-- Opening Marker --
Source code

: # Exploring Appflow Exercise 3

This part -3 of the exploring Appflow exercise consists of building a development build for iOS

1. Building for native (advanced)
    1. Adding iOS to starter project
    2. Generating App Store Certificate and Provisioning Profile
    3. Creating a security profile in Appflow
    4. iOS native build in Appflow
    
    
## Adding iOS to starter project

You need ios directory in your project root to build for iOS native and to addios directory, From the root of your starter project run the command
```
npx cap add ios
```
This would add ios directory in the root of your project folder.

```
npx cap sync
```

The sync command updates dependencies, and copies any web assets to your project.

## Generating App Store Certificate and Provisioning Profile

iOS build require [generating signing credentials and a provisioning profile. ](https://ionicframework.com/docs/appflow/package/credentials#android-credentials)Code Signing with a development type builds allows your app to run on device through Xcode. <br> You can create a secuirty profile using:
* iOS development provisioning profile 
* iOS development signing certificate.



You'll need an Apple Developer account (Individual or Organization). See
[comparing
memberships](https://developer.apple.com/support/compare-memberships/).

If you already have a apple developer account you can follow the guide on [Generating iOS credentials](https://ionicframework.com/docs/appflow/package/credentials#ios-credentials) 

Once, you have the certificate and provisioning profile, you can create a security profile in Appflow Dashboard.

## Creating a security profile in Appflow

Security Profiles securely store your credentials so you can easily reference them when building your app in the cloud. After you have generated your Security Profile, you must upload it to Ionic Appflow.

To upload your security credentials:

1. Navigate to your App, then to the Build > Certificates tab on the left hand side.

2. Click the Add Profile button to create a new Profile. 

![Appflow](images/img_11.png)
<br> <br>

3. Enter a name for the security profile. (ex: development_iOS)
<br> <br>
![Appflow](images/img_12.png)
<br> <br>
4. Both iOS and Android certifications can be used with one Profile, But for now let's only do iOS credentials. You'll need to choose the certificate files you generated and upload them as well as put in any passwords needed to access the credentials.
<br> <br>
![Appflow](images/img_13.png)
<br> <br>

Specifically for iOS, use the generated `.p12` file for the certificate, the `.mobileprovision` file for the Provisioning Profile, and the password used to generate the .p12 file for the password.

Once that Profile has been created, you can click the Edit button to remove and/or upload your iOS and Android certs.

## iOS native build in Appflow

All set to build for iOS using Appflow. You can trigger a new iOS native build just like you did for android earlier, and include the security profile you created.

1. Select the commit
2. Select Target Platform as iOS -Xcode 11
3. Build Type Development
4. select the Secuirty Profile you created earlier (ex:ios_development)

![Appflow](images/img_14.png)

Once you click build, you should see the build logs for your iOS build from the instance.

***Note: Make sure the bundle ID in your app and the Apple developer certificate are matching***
-- Closing Marker --
■ What you will do
Return the number of lines containing the word "docs" in these records, with no additional output.

■ Solution for this task
2